As experts on the front lines of disaster-related injuries and illnesses, California’s registered nurses feel compelled to answer whether it is “desirable” for hospitals to remain fully operational post-earthquake:

Emphatically YES.

Studies have shown that when “the big one” hits the San Andreas fault, it could race up the fault for hundreds of miles, impacting county after county. Estimates put the death toll at nearly 1,800 and injuries over 50,000. Roads will be cracked, infrastructure down.

There would be no way to airlift all of the existing hospital patients, let alone thousands of newly injured victims, a distance that could span five counties, to get out of the impact zone. For the health and safety of California patients, hospitals absolutely need to be doing everything they can to remain operational post-earthquake.

“Hospitals are a vital part of our infrastructure, and it’s really important to do seismic upgrades ahead of time,” said Thomas, who also volunteered in Haiti with National Nurses United’s disaster relief project the RN Response Network (RNRN), after the country’s devastating 2010 earthquake.

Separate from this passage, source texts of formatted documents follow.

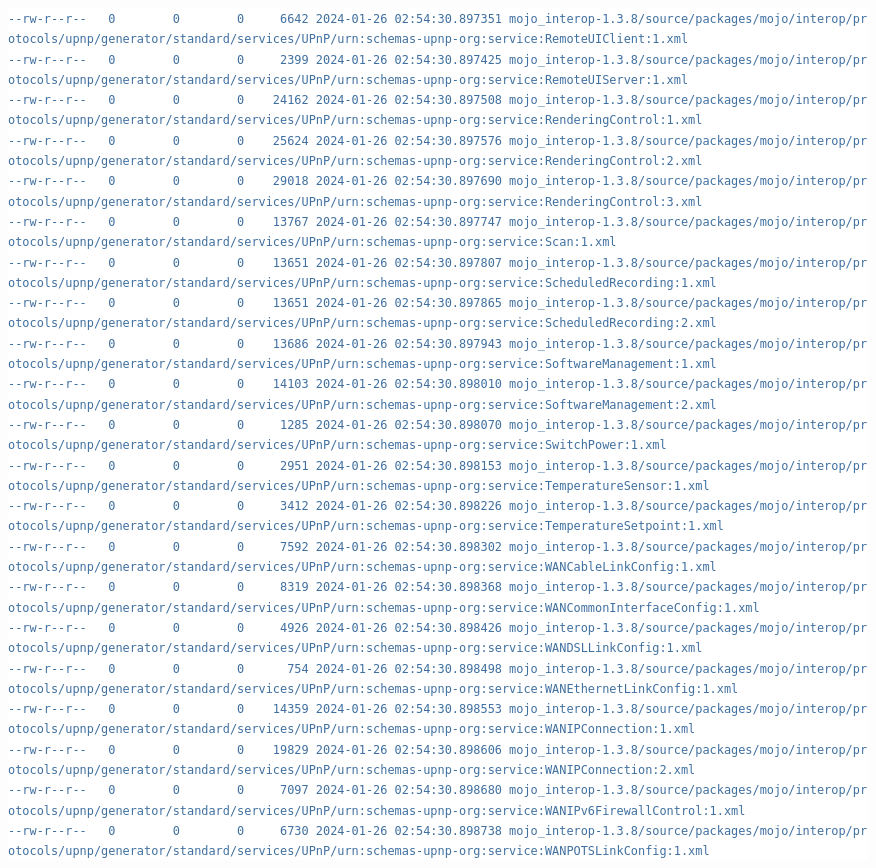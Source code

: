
 ```diff
--rw-r--r--   0        0        0     6642 2024-01-26 02:54:30.897351 mojo_interop-1.3.8/source/packages/mojo/interop/protocols/upnp/generator/standard/services/UPnP/urn:schemas-upnp-org:service:RemoteUIClient:1.xml
--rw-r--r--   0        0        0     2399 2024-01-26 02:54:30.897425 mojo_interop-1.3.8/source/packages/mojo/interop/protocols/upnp/generator/standard/services/UPnP/urn:schemas-upnp-org:service:RemoteUIServer:1.xml
--rw-r--r--   0        0        0    24162 2024-01-26 02:54:30.897508 mojo_interop-1.3.8/source/packages/mojo/interop/protocols/upnp/generator/standard/services/UPnP/urn:schemas-upnp-org:service:RenderingControl:1.xml
--rw-r--r--   0        0        0    25624 2024-01-26 02:54:30.897576 mojo_interop-1.3.8/source/packages/mojo/interop/protocols/upnp/generator/standard/services/UPnP/urn:schemas-upnp-org:service:RenderingControl:2.xml
--rw-r--r--   0        0        0    29018 2024-01-26 02:54:30.897690 mojo_interop-1.3.8/source/packages/mojo/interop/protocols/upnp/generator/standard/services/UPnP/urn:schemas-upnp-org:service:RenderingControl:3.xml
--rw-r--r--   0        0        0    13767 2024-01-26 02:54:30.897747 mojo_interop-1.3.8/source/packages/mojo/interop/protocols/upnp/generator/standard/services/UPnP/urn:schemas-upnp-org:service:Scan:1.xml
--rw-r--r--   0        0        0    13651 2024-01-26 02:54:30.897807 mojo_interop-1.3.8/source/packages/mojo/interop/protocols/upnp/generator/standard/services/UPnP/urn:schemas-upnp-org:service:ScheduledRecording:1.xml
--rw-r--r--   0        0        0    13651 2024-01-26 02:54:30.897865 mojo_interop-1.3.8/source/packages/mojo/interop/protocols/upnp/generator/standard/services/UPnP/urn:schemas-upnp-org:service:ScheduledRecording:2.xml
--rw-r--r--   0        0        0    13686 2024-01-26 02:54:30.897943 mojo_interop-1.3.8/source/packages/mojo/interop/protocols/upnp/generator/standard/services/UPnP/urn:schemas-upnp-org:service:SoftwareManagement:1.xml
--rw-r--r--   0        0        0    14103 2024-01-26 02:54:30.898010 mojo_interop-1.3.8/source/packages/mojo/interop/protocols/upnp/generator/standard/services/UPnP/urn:schemas-upnp-org:service:SoftwareManagement:2.xml
--rw-r--r--   0        0        0     1285 2024-01-26 02:54:30.898070 mojo_interop-1.3.8/source/packages/mojo/interop/protocols/upnp/generator/standard/services/UPnP/urn:schemas-upnp-org:service:SwitchPower:1.xml
--rw-r--r--   0        0        0     2951 2024-01-26 02:54:30.898153 mojo_interop-1.3.8/source/packages/mojo/interop/protocols/upnp/generator/standard/services/UPnP/urn:schemas-upnp-org:service:TemperatureSensor:1.xml
--rw-r--r--   0        0        0     3412 2024-01-26 02:54:30.898226 mojo_interop-1.3.8/source/packages/mojo/interop/protocols/upnp/generator/standard/services/UPnP/urn:schemas-upnp-org:service:TemperatureSetpoint:1.xml
--rw-r--r--   0        0        0     7592 2024-01-26 02:54:30.898302 mojo_interop-1.3.8/source/packages/mojo/interop/protocols/upnp/generator/standard/services/UPnP/urn:schemas-upnp-org:service:WANCableLinkConfig:1.xml
--rw-r--r--   0        0        0     8319 2024-01-26 02:54:30.898368 mojo_interop-1.3.8/source/packages/mojo/interop/protocols/upnp/generator/standard/services/UPnP/urn:schemas-upnp-org:service:WANCommonInterfaceConfig:1.xml
--rw-r--r--   0        0        0     4926 2024-01-26 02:54:30.898426 mojo_interop-1.3.8/source/packages/mojo/interop/protocols/upnp/generator/standard/services/UPnP/urn:schemas-upnp-org:service:WANDSLLinkConfig:1.xml
--rw-r--r--   0        0        0      754 2024-01-26 02:54:30.898498 mojo_interop-1.3.8/source/packages/mojo/interop/protocols/upnp/generator/standard/services/UPnP/urn:schemas-upnp-org:service:WANEthernetLinkConfig:1.xml
--rw-r--r--   0        0        0    14359 2024-01-26 02:54:30.898553 mojo_interop-1.3.8/source/packages/mojo/interop/protocols/upnp/generator/standard/services/UPnP/urn:schemas-upnp-org:service:WANIPConnection:1.xml
--rw-r--r--   0        0        0    19829 2024-01-26 02:54:30.898606 mojo_interop-1.3.8/source/packages/mojo/interop/protocols/upnp/generator/standard/services/UPnP/urn:schemas-upnp-org:service:WANIPConnection:2.xml
--rw-r--r--   0        0        0     7097 2024-01-26 02:54:30.898680 mojo_interop-1.3.8/source/packages/mojo/interop/protocols/upnp/generator/standard/services/UPnP/urn:schemas-upnp-org:service:WANIPv6FirewallControl:1.xml
--rw-r--r--   0        0        0     6730 2024-01-26 02:54:30.898738 mojo_interop-1.3.8/source/packages/mojo/interop/protocols/upnp/generator/standard/services/UPnP/urn:schemas-upnp-org:service:WANPOTSLinkConfig:1.xml
```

Being intimately familiar with crushed femurs, pelvic fractures, and other earthquake-related injuries, Thomas emphasizes, “It’s no good to look back and say, ‘We should have done better.’”

In the KPCC interview, Coyle claims that “care delivery has changed” since the 1994 seismic legislation, and suggests inpatient care is no longer as important. The RAND report also cites an industry shift toward outpatient care.

Nurses know that hospitals have engineered this trend — to save money. The fewer patients who are “admitted,” the less a hospital has to spend on staffing and other requirements. Citing a trend that amplifies profits — and using it as evidence that hospitals don’t need to invest those profits in fully addressing seismic upgrades, is outrageous.

Coyle also mentions lessons hospitals learned in 2018’s deadly wildfires, and suggests setting up mobile care units could be one way of addressing the 2030 deadline. With potentially hundreds of miles of fault lines at risk, nurses know that a wildfire does not offer a good comparative model for how to protect patients in an earthquake. How could hospitals possibly have enough mobile care units on hand, at all times, to deal with tens of thousands of injuries, for hundreds of miles?

The bottom line, is that the big one is coming. It’s not if. It’s when.

Hospitals want to keep the profits off their facilities when times are good, but not invest in facilities to make sure they withstand disasters when times are bad. An “all of the benefits, none of the responsibility” mindset doesn’t cut it when it comes to public health and safety.

By asking for constant extensions, hospitals are literally gambling with the lives of Californians. 2020 is upon us, and 2030 is right on the horizon. The earth doesn’t grant extensions, so California hospitals need to stop hedging bets — and go all in for seismic safety.